These changes at Apple are understandable. With $178 billion in cash (mostly overseas), Apple would be facing intense shareholder pressure not to distribute some of that largesse. But the old Apple took a cavalier attitude about investors. They weren’t just sitting in the back seat, they were put in the back-back seat of a station wagon, and should consider themselves lucky to be along for the ride. Growth was the goal Apple strove for. Dividends were paid by sissies.
The sale of expensive gold Apple Watches is also logical. There is no killer app, or even a killer function, for the smartwatch yet. But there won’t be until a lot of people start using them regularly. But they won’t wear one until there’s a killer app, and so on. To break this catch-22, Apple is pitching the watch as a luxury fashion item. Wear it because it makes you look good–because it’s fashion–and then Apple can tweak the technology inside once it figures out what features are most popular.
So the fashion factor of the Watch is enmeshed with the same goal Apple has for every product: a more personal technology. But even the idea that fashion is a goal that Apple should be pursuing at all marks a departure. iPods were once a cool, coveted gadget, and that image was played up in memorable TV ads. But in the end fashion was simply a byproduct of the design Apple used to make the iPod more personal.
Later, when Jobs unveiled the iPhone in 2007, he would have laughed at the idea it was a fashion accessory. Its purpose was to let you carry the Web itself around in your pocket. The sleek design on the outside told you about all the smart design inside.
With the smartwatch, Apple–along with everyone else – is still working on how to make what’s inside as compelling and intuitive as the iPhone. And so to many, its primary allure is as a status symbol. That notion strikes a lot of longtime Apple users as kind of odd, with many people joking that the $17,000 gold Watch has displaced Google Glass as the new gold standard for douchebags.
Cook and Apple will be able to brush off such jokes. The more expensive watches are not immediately visible on Apple’s site, and retail shoppers need to seek them out.

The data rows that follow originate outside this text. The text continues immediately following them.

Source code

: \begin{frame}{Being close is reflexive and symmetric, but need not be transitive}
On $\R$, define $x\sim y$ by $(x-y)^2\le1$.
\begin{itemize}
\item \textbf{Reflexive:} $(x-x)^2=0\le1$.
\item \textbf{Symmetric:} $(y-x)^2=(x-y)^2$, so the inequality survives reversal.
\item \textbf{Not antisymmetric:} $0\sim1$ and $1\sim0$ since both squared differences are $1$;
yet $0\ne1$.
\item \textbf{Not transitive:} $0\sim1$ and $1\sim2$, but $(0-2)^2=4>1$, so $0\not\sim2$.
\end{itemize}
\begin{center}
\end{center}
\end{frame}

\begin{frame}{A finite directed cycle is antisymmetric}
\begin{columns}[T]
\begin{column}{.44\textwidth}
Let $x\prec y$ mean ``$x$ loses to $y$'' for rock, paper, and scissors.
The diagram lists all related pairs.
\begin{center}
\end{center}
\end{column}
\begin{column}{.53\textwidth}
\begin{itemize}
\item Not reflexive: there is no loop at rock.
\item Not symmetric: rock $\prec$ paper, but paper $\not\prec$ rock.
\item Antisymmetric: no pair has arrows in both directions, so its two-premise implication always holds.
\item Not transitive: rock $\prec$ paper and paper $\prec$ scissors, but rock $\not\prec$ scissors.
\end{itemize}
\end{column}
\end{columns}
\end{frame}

It’s the same with the other changes Cook is making. They aren’t immediately visible, but they add up to a new Apple that’s very different from the company that Steve Jobs built.
Apple still thinks like a startup but, in many ways, it’s acting more and more like a blue-chip giant. It still clings to counterculture ideals and yet it’s become the company that, more than any other, defines cultural norms. A big, interesting question facing Tim Cook’s Apple is, how long can it continue to straddle such contradictions?